Being in the RKHS setting, we compute the coefficients \(c_k\), \(k=1,\ldots ,m-1\), of the approximant

$$\begin{aligned} S^m_{\mathbf {X}}f{:}{=}\sum _{k = 1}^{m-1} c_k\, \eta _k\, \end{aligned}$$
(13)

using the least squares algorithm (11). We will also use the weighted version below, where \(\varrho _m(\cdot )\) is a density function which essentially first appeared in [15] and has been adapted in [24] to

$$\begin{aligned} \varrho _m(\mathbf {x}) = \frac{1}{2} \bigg (\frac{1}{m-1} \sum _{j = 1}^{m-1} |\eta _j(\mathbf {x})|^2 + \frac{K(\mathbf {x},\mathbf {x}) - \sum _{j = 1}^{m-1}|e_j(\mathbf {x})|^2}{\int _D K(\mathbf {x},\mathbf {x}) d\varrho _D(\mathbf {x}) - \sum _{j = 1}^{m-1}\lambda _j} \bigg ). \end{aligned}$$
(14)
figure a

Note that the mapping \(f \mapsto \widetilde{S}^m_{\mathbf {X}}f\) is well defined and linear for a fixed set of sampling nodes

$$\mathbf {X}= (\mathbf {x}^1,\ldots ,\mathbf {x}^n) \in D^n$$

if the matrix \(\widetilde{\mathbf {L}}_{n,m}\) has full (column) rank. The next section gives sufficient conditions when this is the case.

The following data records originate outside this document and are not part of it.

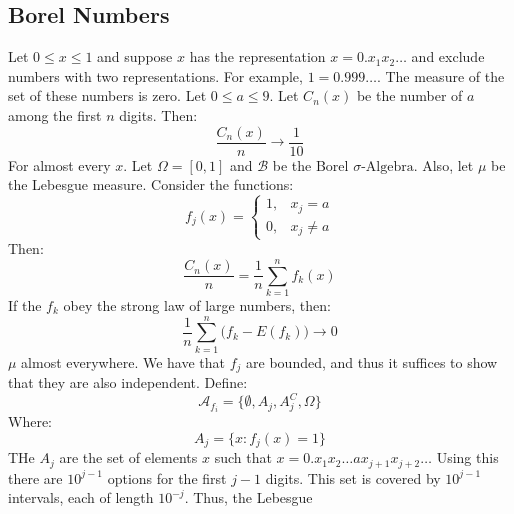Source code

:     \subsection{Borel Numbers}
        Let $0\leq{x}\leq{1}$ and suppose $x$ has the
        representation $x=0.x_{1}x_{2}\dots$ and exclude
        numbers with two representations. For example,
        $1=0.999\dots$. The measure of the set of these numbers
        is zero. Let $0\leq{a}\leq{9}$. Let $C_{n}(x)$ be
        the number of $a$ among the first $n$ digits. Then:
        \begin{equation}
            \frac{C_{n}(x)}{n}\rightarrow\frac{1}{10}
        \end{equation}
        For almost every $x$. Let $\Omega=[0,1]$ and
        $\mathcal{B}$ be the Borel $\sigma\textrm{-Algebra}$.
        Also, let $\mu$ be the Lebesgue measure. Consider
        the functions:
        \begin{equation}
            f_{j}(x)=
            \begin{cases}
                1,&x_{j}=a\\
                0,&x_{j}\ne{a}
            \end{cases}
        \end{equation}
        Then:
        \begin{equation}
            \frac{C_{n}(x)}{n}=\frac{1}{n}\sum_{k=1}^{n}
                f_{k}(x)
        \end{equation}
        If the $f_{k}$ obey the strong law of large numbers,
        then:
        \begin{equation}
            \frac{1}{n}\sum_{k=1}^{n}\big(f_{k}-E(f_{k})\big)
            \rightarrow{0}
        \end{equation}
        $\mu$ almost everywhere. We have that $f_{j}$ are
        bounded, and thus it suffices to show that they are
        also independent. Define:
        \begin{equation}
            \mathcal{A}_{f_{i}}=
            \{\emptyset,A_{j},A_{j}^{C},\Omega\}
        \end{equation}
        Where:
        \begin{equation}
            A_{j}=\{x:f_{j}(x)=1\}
        \end{equation}
        THe $A_{j}$ are the set of elements $x$ such that
        $x=0.x_{1}x_{2}\dots{a}x_{j+1}x_{j+2}\dots$ Using this
        there are $10^{j-1}$ options for the first $j-1$
        digits. This set is covered by $10^{j-1}$ intervals,
        each of length $10^{\minus{j}}$. Thus, the Lebesgue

5 Concentration Results for Random Matrices

We start with a concentration inequality for the spectral norm of a matrix of type (12). It turns out that the complex matrix \(\mathbf {L}_{n,m}{:}{=}\mathbf {L}_{n,m}(\mathbf {X})\in \mathbb {C}^{n\times (m-1)}\) has full rank with high probability, if \(\mathbf {X}= (\mathbf {x}^1,\ldots ,\mathbf {x}^n)\) is drawn at random from \(D^n\) according to a measure \(\mathbb {P}= d\varrho ^n\), the functions \((\eta _k)_{k=1}^{m-1}\) are orthonormal w.r.t the measure \(\varrho \) and m is not too large (compared to n). We will find below that the eigenvalues of

$$\begin{aligned} \mathbf {H}_m{:}{=}\mathbf {H}_m(\mathbf {X}) = \frac{1}{n}\mathbf {L}_{n,m}^*\mathbf {L}_{n,m} = \frac{1}{n} \sum \limits _{i = 1}^n \mathbf {y}^i \otimes \mathbf {y}^i \in \mathbb {C}^{(m-1)\times (m-1)} \end{aligned}$$
(16)

are bounded away from zero with high probability if m is small enough compared to n. The following result is a consequence of [40, Thm. 1.1], see also [24, Thm. 2.3, Cor. 2.5].

Theorem 5.1

For \(n \ge m\), \(r > 1\), we immediately obtain that the matrix \(\mathbf {H}_m\) has only eigenvalues greater than 1/2 and smaller than 3/2 with probability at least \(1 - 2n^{1-r}\) if the nodes are sampled i.i.d. according to \(\varrho \) and

$$\begin{aligned} N(m) \le \frac{n}{ 10 \, r \log n}, \end{aligned}$$
(17)

where N(m) is the quantity defined in (9). Equivalently, we have for all \(\mathbf {w}\in \mathbb {C}^{m-1}\)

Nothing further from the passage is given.